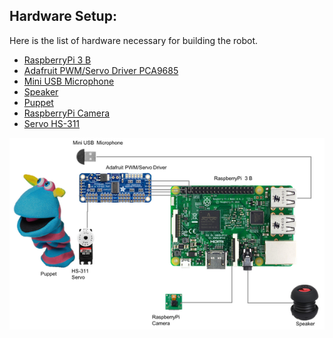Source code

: ## Hardware Setup:
<!---
List the hardware 

and a Link for info on how to the build/assemble the hardware
-->

Here is the list of hardware necessary for building the robot. 

- [RaspberryPi 3 B](https://www.raspberrypi.org/products/raspberry-pi-3-model-b/)  
- [Adafruit PWM/Servo Driver PCA9685](https://www.adafruit.com/product/815)
- [Mini USB Microphone](https://www.adafruit.com/product/3367?gclid=CjwKCAiA0IXQBRA2EiwAMODil_f4pfL5HIyQv3--2iSg2KBAKOApJqYzJGe6rsbbGreYuJk_jjt5NxoCq-QQAvD_BwE)
- [Speaker](https://www.walmart.com/ip/AYL-Portable-Mini-Capsule-Speaker-System-3YR-Guarantee-Rechargeable-Battery-Expandable-Bass-Resonator-Smartphones-Tablets-MP3-Players-Computers-Lapto/827353513?wmlspartner=wlpa&selectedSellerId=7755&adid=22222222227073904874&wmlspartner=wmtlabs&wl0=&wl1=g&wl2=c&wl3=186852545962&wl4=pla-291600537048&wl5=9001880&wl6=&wl7=&wl8=&wl9=pla&wl10=115780056&wl11=online&wl12=827353513&wl13=&veh=sem)
- [Puppet](https://www.amazon.com/dp/B0012GJI36/ref=pe_2640190_232586610_TE_dp_i1)
- [RaspberryPi Camera](https://www.amazon.com/Raspberry-5MP-Camera-Board-Module/dp/B00E1GGE40)
- [Servo HS-311](https://www.servocity.com/hs-311-servo)

![Hardware Setup](./../assets/images/hardware.png)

§

What to do:
Could you retype exactly the lines above from the one containing "- [Servo HS-311](https://www.servocity.com/hs-311-servo)" through the last line of the records, both included, and nothing else?

Written answer:
- [Servo HS-311](https://www.servocity.com/hs-311-servo)

![Hardware Setup](./../assets/images/hardware.png)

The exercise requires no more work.